## TASK TO CARRY OUT
What is needed is a verbatim copy of every record below, with the pictures left out.

[EXERCISE DATA — start]

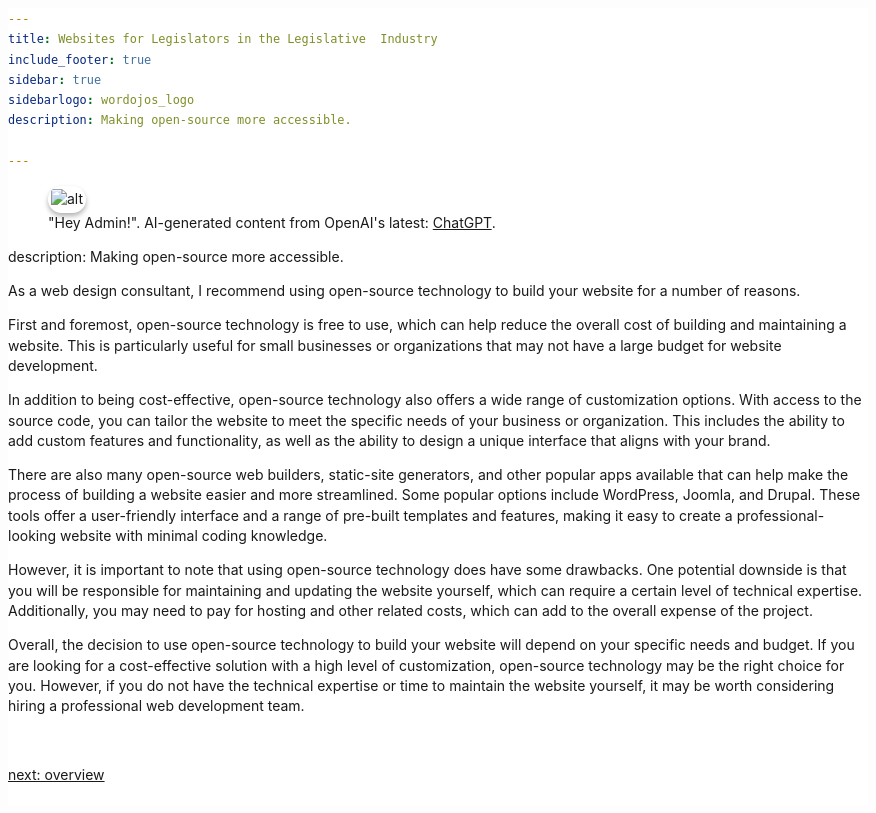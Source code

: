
 ```yaml
---
title: Websites for Legislators in the Legislative  Industry
include_footer: true
sidebar: true
sidebarlogo: wordojos_logo
description: Making open-source more accessible.

---
```

<figure>
    <img src='/uploads/website.jpg' style="width: 90%;height: 90%;padding: 3px; box-shadow: 0 3px 5px rgba(0,0,0,.3);border-radius: 25px;overflow: hidden;border: none;" align="middle"; alt='alt'; alt='desktop computer opened to a beautiful website';/>
    <figcaption>"Hey Admin!".  AI-generated content from OpenAI's latest: <a href="https://openai.com/blog/chatgpt/" >ChatGPT</a>.</figcaption>
</figure>
description: Making open-source more accessible.
<br>
<p>
As a web design consultant, I recommend using open-source technology to build your website for a number of reasons.

First and foremost, open-source technology is free to use, which can help reduce the overall cost of building and maintaining a website. This is particularly useful for small businesses or organizations that may not have a large budget for website development.

In addition to being cost-effective, open-source technology also offers a wide range of customization options. With access to the source code, you can tailor the website to meet the specific needs of your business or organization. This includes the ability to add custom features and functionality, as well as the ability to design a unique interface that aligns with your brand.

There are also many open-source web builders, static-site generators, and other popular apps available that can help make the process of building a website easier and more streamlined. Some popular options include WordPress, Joomla, and Drupal. These tools offer a user-friendly interface and a range of pre-built templates and features, making it easy to create a professional-looking website with minimal coding knowledge.

However, it is important to note that using open-source technology does have some drawbacks. One potential downside is that you will be responsible for maintaining and updating the website yourself, which can require a certain level of technical expertise. Additionally, you may need to pay for hosting and other related costs, which can add to the overall expense of the project.

Overall, the decision to use open-source technology to build your website will depend on your specific needs and budget. If you are looking for a cost-effective solution with a high level of customization, open-source technology may be the right choice for you. However, if you do not have the technical expertise or time to maintain the website yourself, it may be worth considering hiring a professional web development team.

<br>

<a href="https://workdojos.com/legislator/overview">next: overview</a>
<br>
<br>
</p>
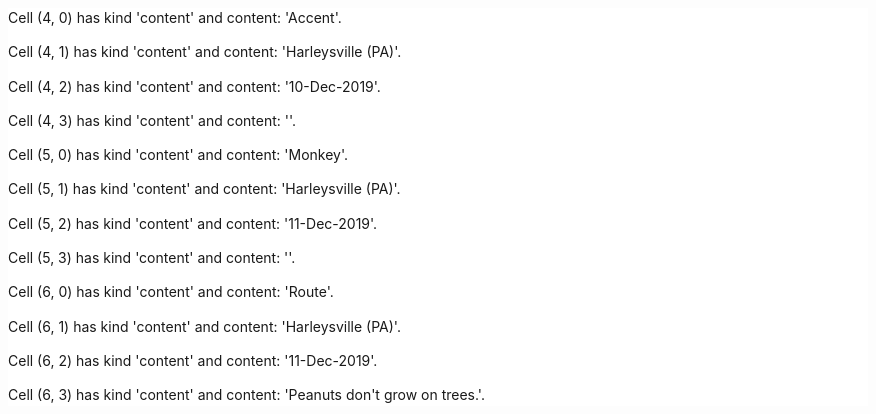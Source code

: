 Cell (4, 0) has kind 'content' and content: 'Accent'.

Cell (4, 1) has kind 'content' and content: 'Harleysville (PA)'.

Cell (4, 2) has kind 'content' and content: '10-Dec-2019'.

Cell (4, 3) has kind 'content' and content: ''.

Cell (5, 0) has kind 'content' and content: 'Monkey'.

Cell (5, 1) has kind 'content' and content: 'Harleysville (PA)'.

Cell (5, 2) has kind 'content' and content: '11-Dec-2019'.

Cell (5, 3) has kind 'content' and content: ''.

Cell (6, 0) has kind 'content' and content: 'Route'.

Cell (6, 1) has kind 'content' and content: 'Harleysville (PA)'.

Cell (6, 2) has kind 'content' and content: '11-Dec-2019'.

Cell (6, 3) has kind 'content' and content: 'Peanuts don't grow on trees.'.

[EXERCISE DATA — finish]

## ANSWER SPACE
Source code

:
 ```yaml
---
title: Websites for Legislators in the Legislative  Industry
include_footer: true
sidebar: true
sidebarlogo: wordojos_logo
description: Making open-source more accessible.

---
```

<figure>
    <img src='/uploads/website.jpg' style="width: 90%;height: 90%;padding: 3px; box-shadow: 0 3px 5px rgba(0,0,0,.3);border-radius: 25px;overflow: hidden;border: none;" align="middle"; alt='alt'; alt='desktop computer opened to a beautiful website';/>
    <figcaption>"Hey Admin!".  AI-generated content from OpenAI's latest: <a href="https://openai.com/blog/chatgpt/" >ChatGPT</a>.</figcaption>
</figure>
description: Making open-source more accessible.
<br>
<p>
As a web design consultant, I recommend using open-source technology to build your website for a number of reasons.

First and foremost, open-source technology is free to use, which can help reduce the overall cost of building and maintaining a website. This is particularly useful for small businesses or organizations that may not have a large budget for website development.

In addition to being cost-effective, open-source technology also offers a wide range of customization options. With access to the source code, you can tailor the website to meet the specific needs of your business or organization. This includes the ability to add custom features and functionality, as well as the ability to design a unique interface that aligns with your brand.

There are also many open-source web builders, static-site generators, and other popular apps available that can help make the process of building a website easier and more streamlined. Some popular options include WordPress, Joomla, and Drupal. These tools offer a user-friendly interface and a range of pre-built templates and features, making it easy to create a professional-looking website with minimal coding knowledge.

However, it is important to note that using open-source technology does have some drawbacks. One potential downside is that you will be responsible for maintaining and updating the website yourself, which can require a certain level of technical expertise. Additionally, you may need to pay for hosting and other related costs, which can add to the overall expense of the project.

Overall, the decision to use open-source technology to build your website will depend on your specific needs and budget. If you are looking for a cost-effective solution with a high level of customization, open-source technology may be the right choice for you. However, if you do not have the technical expertise or time to maintain the website yourself, it may be worth considering hiring a professional web development team.

<br>

<a href="https://workdojos.com/legislator/overview">next: overview</a>
<br>
<br>
</p>
Source code

: Cell (4, 0) has kind 'content' and content: 'Accent'.

Cell (4, 1) has kind 'content' and content: 'Harleysville (PA)'.

Cell (4, 2) has kind 'content' and content: '10-Dec-2019'.

Cell (4, 3) has kind 'content' and content: ''.

Cell (5, 0) has kind 'content' and content: 'Monkey'.

Cell (5, 1) has kind 'content' and content: 'Harleysville (PA)'.

Cell (5, 2) has kind 'content' and content: '11-Dec-2019'.

Cell (5, 3) has kind 'content' and content: ''.

Cell (6, 0) has kind 'content' and content: 'Route'.

Cell (6, 1) has kind 'content' and content: 'Harleysville (PA)'.

Cell (6, 2) has kind 'content' and content: '11-Dec-2019'.

Cell (6, 3) has kind 'content' and content: 'Peanuts don't grow on trees.'.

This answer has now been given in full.